Ituassu: Tem influência, tem um processo de absorção, de continuidade. No entanto, esse socialismo do século XXI é mais ligado à chamada crise da democracia representativa. Há um descolamento muito grande entre o representante e o cidadão. O político só aparece na época das eleições, e o cidadão fica passivo, com uma visão muito negativa sobre a política. A política não pode ser reduzida aos escândalos de corrupção; ela é basicamente o que nós somos e queremos ser. É uma questão de identidade, não pode estar reduzida a grandes eventos midiáticos. A realidade que chega ao cidadão propicia a passividade. O cidadão acha que tudo é sujeira, falta graus mínimos de soberania popular. A democracia representativa que estava no poder na Venezuela, por exemplo, não resolvia os problemas da população. As taxas de mortalidade infantil eram absurdas. Os programas de combate à pobreza de Equador, Venezuela, Uruguai e Brasil foram, claro, muito importantes. Mas junto com eles vieram, em graus diferenciados, comportamentos antidemocráticos como a tentativa de controle da mídia pelo conteúdo, de perpetuação e personificação do poder, de controle sobre as instituições. Esses são problemas gravíssimos para qualquer contexto democrático.

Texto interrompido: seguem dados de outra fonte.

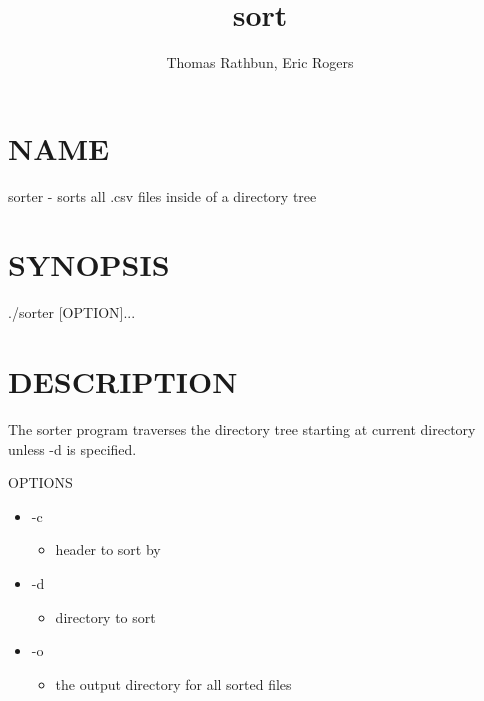 \documentclass{article}
\title{sort}
\author{Thomas Rathbun, Eric Rogers}
\date{}
\begin{document}
\begin{titlepage}
\maketitle
\end{titlepage}

\section{NAME}
\begin{center}
sorter - sorts all .csv files inside of a directory tree  
\end{center}

\section{SYNOPSIS}
\begin{center} 
./sorter [OPTION]... 
\end{center}

\section{DESCRIPTION}
\begin{center} 
The sorter program traverses the directory tree starting at current
directory unless -d is specified.

OPTIONS
\begin{itemize}
\item -c
\begin{itemize}
\item header to sort by
\end{itemize}
\item -d
\begin{itemize}
\item directory to sort
\end{itemize}
\item -o
\begin{itemize}
\item the output directory for all sorted files
\end{itemize}
\end{itemize}
\end{center}
\end{document}

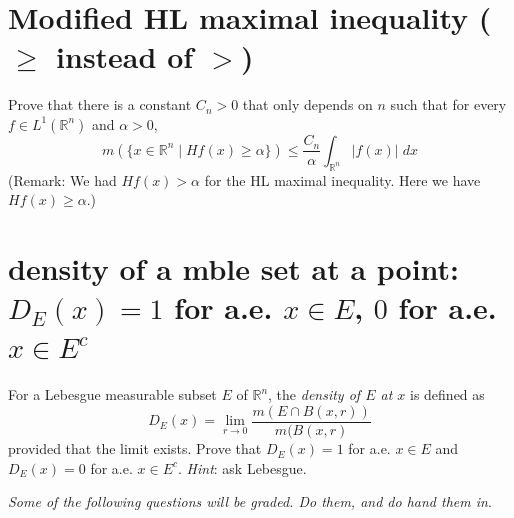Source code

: \documentclass[lang=cn,11pt]{elegantbook}
\begin{document}
\section{Modified HL maximal inequality ($\geq$ instead of $>$)}
Prove that there is a constant $C_n>0$ that only depends on $n$ such that for every $f\in L^1(\mathbb{R}^n)$ and $\alpha>0$,
\[
m(\{x\in \mathbb{R}^n\mid Hf(x)\ge \alpha\}) \le \frac{C_n}{\alpha} \int_{\mathbb{R}^n} |f(x)|\;d x
\]
(Remark: We had $Hf(x)> \alpha$ for the HL maximal inequality. Here we have $Hf(x)\ge \alpha$.) 





\section{density of a mble set at a point: $D_E(x)=1$ for a.e. $x\in E$, $0$ for a.e. $x\in E^c$}
  For a Lebesgue measurable subset $E$ of $\mathbb{R}^n$, the \emph{density of $E$ at $x$} is defined as 
  \[
    D_E(x)= \lim_{r\to 0} \frac{m(E\cap B(x,r))}{m(B(x,r)}
  \]
  provided that the limit exists.
  Prove that $D_E(x)=1$ for a.e. $x\in E$ and $D_E(x)=0$ for a.e. $x\in E^c$. 
  \textit{Hint}: ask Lebesgue.







\newpage
\vspace*{5mm}
\begin{center}
\textit{Some of the following questions will be graded. Do them, and do hand them in}.
\end{center}
\end{document}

Portal: O livro tem como base editoriais e artigos dos jornais Folha de S.Paulo e O Globo. Por que usou essas referências?
 Maria Christina CorrêaItuassu: A pesquisa não tem a ingenuidade de achar que os jornais são o que a população pensa. A pesquisa com os jornais parte do pressuposto de que a mídia, especialmente impressa, naquela época em que não havia internet, é referência fundamental da construção da consciência política. Isso explica a relevância do material que está sendo estudado, mas não significa que seja um retrato fiel do pensamento da época. Os editoriais não servem de referência só para os leitores, mas também para jornalistas, políticos, a classe industrial, os sindicatos etc. Apesar de ter a consciência de que os artigos passam pela aprovação dos jornais, há uma pluralidade muito grande. Se pegarmos os exemplos dados no livro, há uma gama muito ampla de participantes de todos os posicionamentos, como Fernando Henrique Cardoso, Luiz Inácio Lula da Silva, Cesar Maia e outros. Isso ajuda a entender o debate político.

Portal: A crise econômica da década de 80 começou de fato naquele momento ou foi descoberta com a abertura política?
Ituassu: A crise já vinha de antes, e ganhou visibilidade na abertura, que possibilita a crítica, a participação que antes não havia. A questão da transparência do governo começa na Constituição de 1988 e, aos poucos, está se tornando realidade. A crise foi monumental, no meio de um período de plena incerteza, de transformação.